Example 2 with LabelManager

use of edu.stanford.muse.LabelManager.LabelManager in project epadd by ePADD.

the class Archive method export.

/**
 * a fresh archive is created under out_dir. name is the name of the session
 * under it. blobs are exported into this archive dir. destructive! but
 * should be so only in memory. original files on disk should be unmodified.
 *
 * @param retainedDocs
 * @throws Exception
 */
public synchronized String export(Collection<? extends Document> retainedDocs, Export_Mode export_mode, String out_dir, String name, Consumer<StatusProvider> setStatusProvider) throws Exception {
    if (Util.nullOrEmpty(out_dir))
        return null;
    File dir = new File(out_dir);
    if (dir.exists() && dir.isDirectory()) {
        log.warn("Overwriting existing directory '" + out_dir + "' (it may already exist)");
        FileUtils.deleteDirectory(dir);
    } else if (!dir.mkdirs()) {
        log.warn("Unable to create directory: " + out_dir);
        return null;
    }
    String statusmsg = export_mode == Export_Mode.EXPORT_APPRAISAL_TO_PROCESSING ? "Exporting to Processing" : (export_mode == Export_Mode.EXPORT_PROCESSING_TO_DISCOVERY ? "Exporting to Discovery" : "Exporting to Delivery");
    boolean exportInPublicMode = export_mode == Export_Mode.EXPORT_PROCESSING_TO_DISCOVERY;
    setStatusProvider.accept(new StaticStatusProvider(statusmsg + ":" + "Preparing base directory.."));
    prepareBaseDir(out_dir);
    if (!exportInPublicMode && new File(baseDir + File.separator + Archive.BAG_DATA_FOLDER + File.separatorChar + LEXICONS_SUBDIR).exists())

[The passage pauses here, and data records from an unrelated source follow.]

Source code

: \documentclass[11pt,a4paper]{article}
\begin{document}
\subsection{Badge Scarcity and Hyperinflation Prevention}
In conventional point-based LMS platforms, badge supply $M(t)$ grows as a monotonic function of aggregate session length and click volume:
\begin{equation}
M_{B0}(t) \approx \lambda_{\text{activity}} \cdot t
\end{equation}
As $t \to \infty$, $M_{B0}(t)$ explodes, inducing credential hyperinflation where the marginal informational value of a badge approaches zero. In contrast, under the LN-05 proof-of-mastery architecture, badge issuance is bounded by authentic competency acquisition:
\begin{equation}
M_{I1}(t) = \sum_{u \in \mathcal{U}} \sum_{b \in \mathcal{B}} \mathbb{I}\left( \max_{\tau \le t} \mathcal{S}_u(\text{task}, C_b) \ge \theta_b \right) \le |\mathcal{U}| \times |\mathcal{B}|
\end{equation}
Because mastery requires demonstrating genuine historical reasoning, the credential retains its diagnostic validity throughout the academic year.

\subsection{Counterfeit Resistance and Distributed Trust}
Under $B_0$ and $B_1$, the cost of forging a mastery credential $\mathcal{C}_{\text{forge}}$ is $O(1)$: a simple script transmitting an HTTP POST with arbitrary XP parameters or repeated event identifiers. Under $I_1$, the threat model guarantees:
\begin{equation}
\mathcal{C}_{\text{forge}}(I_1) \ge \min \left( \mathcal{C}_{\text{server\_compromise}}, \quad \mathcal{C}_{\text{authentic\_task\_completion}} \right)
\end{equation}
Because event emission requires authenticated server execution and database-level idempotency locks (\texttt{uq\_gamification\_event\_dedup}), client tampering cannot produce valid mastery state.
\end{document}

        FileUtils.copyDirectory(new File(baseDir + File.separator + Archive.BAG_DATA_FOLDER + File.separatorChar + LEXICONS_SUBDIR), new File(out_dir + File.separator + Archive.BAG_DATA_FOLDER + File.separatorChar + LEXICONS_SUBDIR));
    // copy normalization file if it exists
    if (!exportInPublicMode && new File(baseDir + File.separator + Archive.BAG_DATA_FOLDER + File.separatorChar + Archive.SESSIONS_SUBDIR + File.separator + Archive.BLOBLNORMALIZATIONFILE_SUFFIX).exists())

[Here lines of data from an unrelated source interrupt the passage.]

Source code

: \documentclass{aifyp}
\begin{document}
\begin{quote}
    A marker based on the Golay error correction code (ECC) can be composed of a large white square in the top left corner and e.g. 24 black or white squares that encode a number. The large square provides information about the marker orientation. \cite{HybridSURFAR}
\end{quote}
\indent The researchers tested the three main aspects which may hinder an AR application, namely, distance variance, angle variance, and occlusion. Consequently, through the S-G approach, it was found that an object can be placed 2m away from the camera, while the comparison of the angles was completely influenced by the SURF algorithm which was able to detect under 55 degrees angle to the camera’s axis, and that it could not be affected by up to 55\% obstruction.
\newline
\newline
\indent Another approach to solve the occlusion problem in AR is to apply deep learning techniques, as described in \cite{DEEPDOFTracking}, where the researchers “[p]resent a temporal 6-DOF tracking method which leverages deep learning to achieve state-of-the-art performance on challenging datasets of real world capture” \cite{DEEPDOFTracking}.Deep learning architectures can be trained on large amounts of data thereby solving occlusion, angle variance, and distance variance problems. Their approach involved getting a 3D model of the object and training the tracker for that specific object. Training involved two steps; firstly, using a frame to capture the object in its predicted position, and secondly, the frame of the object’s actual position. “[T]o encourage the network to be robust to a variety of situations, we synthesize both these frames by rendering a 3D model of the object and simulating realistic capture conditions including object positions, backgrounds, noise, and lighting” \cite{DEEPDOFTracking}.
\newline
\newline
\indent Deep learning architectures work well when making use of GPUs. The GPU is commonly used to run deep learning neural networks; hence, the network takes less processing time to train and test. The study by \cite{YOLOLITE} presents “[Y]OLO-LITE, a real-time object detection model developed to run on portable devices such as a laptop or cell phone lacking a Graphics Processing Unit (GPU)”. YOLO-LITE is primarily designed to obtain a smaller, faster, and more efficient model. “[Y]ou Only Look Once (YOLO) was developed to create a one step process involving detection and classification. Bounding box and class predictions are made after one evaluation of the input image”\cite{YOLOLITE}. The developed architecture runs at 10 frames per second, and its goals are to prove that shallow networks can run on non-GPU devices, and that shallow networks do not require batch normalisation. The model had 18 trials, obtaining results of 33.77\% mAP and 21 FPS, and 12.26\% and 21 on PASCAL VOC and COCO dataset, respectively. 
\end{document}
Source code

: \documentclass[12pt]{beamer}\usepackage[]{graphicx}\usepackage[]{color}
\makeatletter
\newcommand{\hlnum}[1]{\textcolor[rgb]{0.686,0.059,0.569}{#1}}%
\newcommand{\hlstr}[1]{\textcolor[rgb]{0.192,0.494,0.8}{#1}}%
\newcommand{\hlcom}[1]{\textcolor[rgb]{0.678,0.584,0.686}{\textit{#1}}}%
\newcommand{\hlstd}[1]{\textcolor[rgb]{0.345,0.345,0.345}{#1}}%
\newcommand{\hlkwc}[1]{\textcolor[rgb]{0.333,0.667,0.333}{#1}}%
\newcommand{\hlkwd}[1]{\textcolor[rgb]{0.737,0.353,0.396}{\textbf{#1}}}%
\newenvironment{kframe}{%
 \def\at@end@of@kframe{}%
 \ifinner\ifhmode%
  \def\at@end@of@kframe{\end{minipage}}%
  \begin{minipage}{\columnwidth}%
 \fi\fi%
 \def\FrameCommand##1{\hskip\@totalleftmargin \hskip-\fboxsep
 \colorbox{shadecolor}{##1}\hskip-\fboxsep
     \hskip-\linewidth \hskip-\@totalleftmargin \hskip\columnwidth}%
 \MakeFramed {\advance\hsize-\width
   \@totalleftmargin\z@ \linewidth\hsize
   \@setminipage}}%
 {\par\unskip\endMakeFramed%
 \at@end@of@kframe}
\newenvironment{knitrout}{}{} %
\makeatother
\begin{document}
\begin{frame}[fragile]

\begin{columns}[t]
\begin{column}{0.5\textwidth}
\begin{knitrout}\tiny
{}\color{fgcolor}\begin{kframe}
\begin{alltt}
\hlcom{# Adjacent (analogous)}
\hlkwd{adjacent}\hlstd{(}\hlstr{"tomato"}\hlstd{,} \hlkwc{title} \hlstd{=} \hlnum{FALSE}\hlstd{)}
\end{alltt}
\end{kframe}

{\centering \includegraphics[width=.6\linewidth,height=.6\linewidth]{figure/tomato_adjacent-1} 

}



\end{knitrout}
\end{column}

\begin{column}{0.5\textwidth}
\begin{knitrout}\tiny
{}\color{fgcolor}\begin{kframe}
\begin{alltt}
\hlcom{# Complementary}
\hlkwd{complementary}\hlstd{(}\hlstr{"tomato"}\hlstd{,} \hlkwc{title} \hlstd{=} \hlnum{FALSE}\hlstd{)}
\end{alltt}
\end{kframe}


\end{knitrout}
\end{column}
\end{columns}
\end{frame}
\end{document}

        FileUtils.copyFile(new File(baseDir + File.separator + Archive.BAG_DATA_FOLDER + File.separatorChar + Archive.SESSIONS_SUBDIR + File.separator + Archive.BLOBLNORMALIZATIONFILE_SUFFIX), new File(out_dir + File.separator + Archive.BAG_DATA_FOLDER + File.separatorChar + Archive.SESSIONS_SUBDIR + File.separator + Archive.BLOBLNORMALIZATIONFILE_SUFFIX));
    if (new File(baseDir + File.separator + Archive.BAG_DATA_FOLDER + File.separatorChar + IMAGES_SUBDIR).exists())
        FileUtils.copyDirectory(new File(baseDir + File.separator + Archive.BAG_DATA_FOLDER + File.separatorChar + IMAGES_SUBDIR), new File(out_dir + File.separator + Archive.BAG_DATA_FOLDER + File.separatorChar + IMAGES_SUBDIR));
    // internal disambiguation cache
    if (new File(baseDir + File.separator + Archive.BAG_DATA_FOLDER + File.separatorChar + FEATURES_SUBDIR).exists())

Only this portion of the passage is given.